ASSIGNMENT:
Without changing anything, transcribe all of the entries.

RECORDS SUPPLIED:
[Start of section]
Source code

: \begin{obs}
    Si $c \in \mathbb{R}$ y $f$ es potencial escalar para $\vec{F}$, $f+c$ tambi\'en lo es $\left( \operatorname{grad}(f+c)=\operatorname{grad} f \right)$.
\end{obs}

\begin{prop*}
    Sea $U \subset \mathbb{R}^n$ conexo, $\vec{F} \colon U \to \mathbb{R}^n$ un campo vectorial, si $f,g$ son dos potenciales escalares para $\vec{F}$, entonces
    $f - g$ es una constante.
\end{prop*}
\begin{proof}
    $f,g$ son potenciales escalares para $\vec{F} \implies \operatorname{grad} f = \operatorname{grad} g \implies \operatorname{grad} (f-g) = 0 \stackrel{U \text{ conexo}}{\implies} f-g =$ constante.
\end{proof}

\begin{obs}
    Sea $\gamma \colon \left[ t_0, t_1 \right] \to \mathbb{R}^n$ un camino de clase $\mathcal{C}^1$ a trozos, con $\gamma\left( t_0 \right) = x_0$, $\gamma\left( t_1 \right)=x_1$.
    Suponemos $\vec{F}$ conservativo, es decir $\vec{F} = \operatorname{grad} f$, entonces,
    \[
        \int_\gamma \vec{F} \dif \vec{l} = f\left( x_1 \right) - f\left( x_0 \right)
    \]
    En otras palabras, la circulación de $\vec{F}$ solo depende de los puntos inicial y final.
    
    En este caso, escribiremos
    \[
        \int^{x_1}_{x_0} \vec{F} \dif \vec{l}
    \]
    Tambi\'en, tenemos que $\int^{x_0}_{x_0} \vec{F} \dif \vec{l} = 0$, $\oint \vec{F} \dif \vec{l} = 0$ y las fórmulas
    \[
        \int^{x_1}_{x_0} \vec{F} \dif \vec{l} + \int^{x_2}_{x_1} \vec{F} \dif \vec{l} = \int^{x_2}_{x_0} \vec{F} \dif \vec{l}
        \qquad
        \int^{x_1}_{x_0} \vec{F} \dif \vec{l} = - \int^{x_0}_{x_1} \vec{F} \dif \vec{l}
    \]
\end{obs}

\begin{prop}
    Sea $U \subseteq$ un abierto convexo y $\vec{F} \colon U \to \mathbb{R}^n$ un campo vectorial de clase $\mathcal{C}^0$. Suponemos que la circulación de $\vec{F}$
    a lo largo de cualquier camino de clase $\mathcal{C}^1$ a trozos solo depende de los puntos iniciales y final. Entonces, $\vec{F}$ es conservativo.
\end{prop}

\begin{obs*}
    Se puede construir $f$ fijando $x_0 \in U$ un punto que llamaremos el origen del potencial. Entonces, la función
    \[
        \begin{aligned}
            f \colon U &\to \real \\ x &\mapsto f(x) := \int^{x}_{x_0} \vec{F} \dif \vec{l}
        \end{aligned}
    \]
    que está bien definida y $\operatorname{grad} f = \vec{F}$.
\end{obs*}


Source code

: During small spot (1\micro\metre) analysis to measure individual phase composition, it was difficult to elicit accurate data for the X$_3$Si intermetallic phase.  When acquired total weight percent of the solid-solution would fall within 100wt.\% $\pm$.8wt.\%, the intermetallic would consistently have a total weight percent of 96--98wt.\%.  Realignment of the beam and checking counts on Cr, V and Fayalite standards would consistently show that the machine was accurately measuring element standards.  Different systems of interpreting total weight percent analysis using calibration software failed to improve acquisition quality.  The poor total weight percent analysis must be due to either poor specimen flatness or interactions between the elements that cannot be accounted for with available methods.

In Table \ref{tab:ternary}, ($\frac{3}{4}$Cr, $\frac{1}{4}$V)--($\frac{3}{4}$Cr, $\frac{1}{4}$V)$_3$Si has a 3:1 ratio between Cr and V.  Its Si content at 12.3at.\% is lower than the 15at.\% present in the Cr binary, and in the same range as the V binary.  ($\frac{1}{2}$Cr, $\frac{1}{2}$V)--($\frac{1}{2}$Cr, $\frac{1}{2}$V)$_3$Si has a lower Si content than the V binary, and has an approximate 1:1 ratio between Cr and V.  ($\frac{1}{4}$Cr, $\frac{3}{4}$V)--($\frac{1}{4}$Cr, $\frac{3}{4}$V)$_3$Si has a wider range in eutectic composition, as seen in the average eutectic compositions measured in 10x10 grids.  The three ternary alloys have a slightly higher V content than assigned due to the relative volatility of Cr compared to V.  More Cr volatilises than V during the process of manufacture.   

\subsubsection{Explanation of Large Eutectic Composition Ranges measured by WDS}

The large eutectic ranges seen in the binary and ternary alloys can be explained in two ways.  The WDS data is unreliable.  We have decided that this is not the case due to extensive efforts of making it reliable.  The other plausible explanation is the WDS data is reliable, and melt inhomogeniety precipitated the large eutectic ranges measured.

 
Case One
[End of section]
RESPONSE BOX:
Source code

: \begin{obs}
    Si $c \in \mathbb{R}$ y $f$ es potencial escalar para $\vec{F}$, $f+c$ tambi\'en lo es $\left( \operatorname{grad}(f+c)=\operatorname{grad} f \right)$.
\end{obs}

\begin{prop*}
    Sea $U \subset \mathbb{R}^n$ conexo, $\vec{F} \colon U \to \mathbb{R}^n$ un campo vectorial, si $f,g$ son dos potenciales escalares para $\vec{F}$, entonces
    $f - g$ es una constante.
\end{prop*}
\begin{proof}
    $f,g$ son potenciales escalares para $\vec{F} \implies \operatorname{grad} f = \operatorname{grad} g \implies \operatorname{grad} (f-g) = 0 \stackrel{U \text{ conexo}}{\implies} f-g =$ constante.
\end{proof}

\begin{obs}
    Sea $\gamma \colon \left[ t_0, t_1 \right] \to \mathbb{R}^n$ un camino de clase $\mathcal{C}^1$ a trozos, con $\gamma\left( t_0 \right) = x_0$, $\gamma\left( t_1 \right)=x_1$.
    Suponemos $\vec{F}$ conservativo, es decir $\vec{F} = \operatorname{grad} f$, entonces,
    \[
        \int_\gamma \vec{F} \dif \vec{l} = f\left( x_1 \right) - f\left( x_0 \right)
    \]
    En otras palabras, la circulación de $\vec{F}$ solo depende de los puntos inicial y final.
    
    En este caso, escribiremos
    \[
        \int^{x_1}_{x_0} \vec{F} \dif \vec{l}
    \]
    Tambi\'en, tenemos que $\int^{x_0}_{x_0} \vec{F} \dif \vec{l} = 0$, $\oint \vec{F} \dif \vec{l} = 0$ y las fórmulas
    \[
        \int^{x_1}_{x_0} \vec{F} \dif \vec{l} + \int^{x_2}_{x_1} \vec{F} \dif \vec{l} = \int^{x_2}_{x_0} \vec{F} \dif \vec{l}
        \qquad
        \int^{x_1}_{x_0} \vec{F} \dif \vec{l} = - \int^{x_0}_{x_1} \vec{F} \dif \vec{l}
    \]
\end{obs}

\begin{prop}
    Sea $U \subseteq$ un abierto convexo y $\vec{F} \colon U \to \mathbb{R}^n$ un campo vectorial de clase $\mathcal{C}^0$. Suponemos que la circulación de $\vec{F}$
    a lo largo de cualquier camino de clase $\mathcal{C}^1$ a trozos solo depende de los puntos iniciales y final. Entonces, $\vec{F}$ es conservativo.
\end{prop}

\begin{obs*}
    Se puede construir $f$ fijando $x_0 \in U$ un punto que llamaremos el origen del potencial. Entonces, la función
    \[
        \begin{aligned}
            f \colon U &\to \real \\ x &\mapsto f(x) := \int^{x}_{x_0} \vec{F} \dif \vec{l}
        \end{aligned}
    \]
    que está bien definida y $\operatorname{grad} f = \vec{F}$.
\end{obs*}


Source code

: During small spot (1\micro\metre) analysis to measure individual phase composition, it was difficult to elicit accurate data for the X$_3$Si intermetallic phase.  When acquired total weight percent of the solid-solution would fall within 100wt.\% $\pm$.8wt.\%, the intermetallic would consistently have a total weight percent of 96--98wt.\%.  Realignment of the beam and checking counts on Cr, V and Fayalite standards would consistently show that the machine was accurately measuring element standards.  Different systems of interpreting total weight percent analysis using calibration software failed to improve acquisition quality.  The poor total weight percent analysis must be due to either poor specimen flatness or interactions between the elements that cannot be accounted for with available methods.

In Table \ref{tab:ternary}, ($\frac{3}{4}$Cr, $\frac{1}{4}$V)--($\frac{3}{4}$Cr, $\frac{1}{4}$V)$_3$Si has a 3:1 ratio between Cr and V.  Its Si content at 12.3at.\% is lower than the 15at.\% present in the Cr binary, and in the same range as the V binary.  ($\frac{1}{2}$Cr, $\frac{1}{2}$V)--($\frac{1}{2}$Cr, $\frac{1}{2}$V)$_3$Si has a lower Si content than the V binary, and has an approximate 1:1 ratio between Cr and V.  ($\frac{1}{4}$Cr, $\frac{3}{4}$V)--($\frac{1}{4}$Cr, $\frac{3}{4}$V)$_3$Si has a wider range in eutectic composition, as seen in the average eutectic compositions measured in 10x10 grids.  The three ternary alloys have a slightly higher V content than assigned due to the relative volatility of Cr compared to V.  More Cr volatilises than V during the process of manufacture.   

\subsubsection{Explanation of Large Eutectic Composition Ranges measured by WDS}

The large eutectic ranges seen in the binary and ternary alloys can be explained in two ways.  The WDS data is unreliable.  We have decided that this is not the case due to extensive efforts of making it reliable.  The other plausible explanation is the WDS data is reliable, and melt inhomogeniety precipitated the large eutectic ranges measured.

 
Case One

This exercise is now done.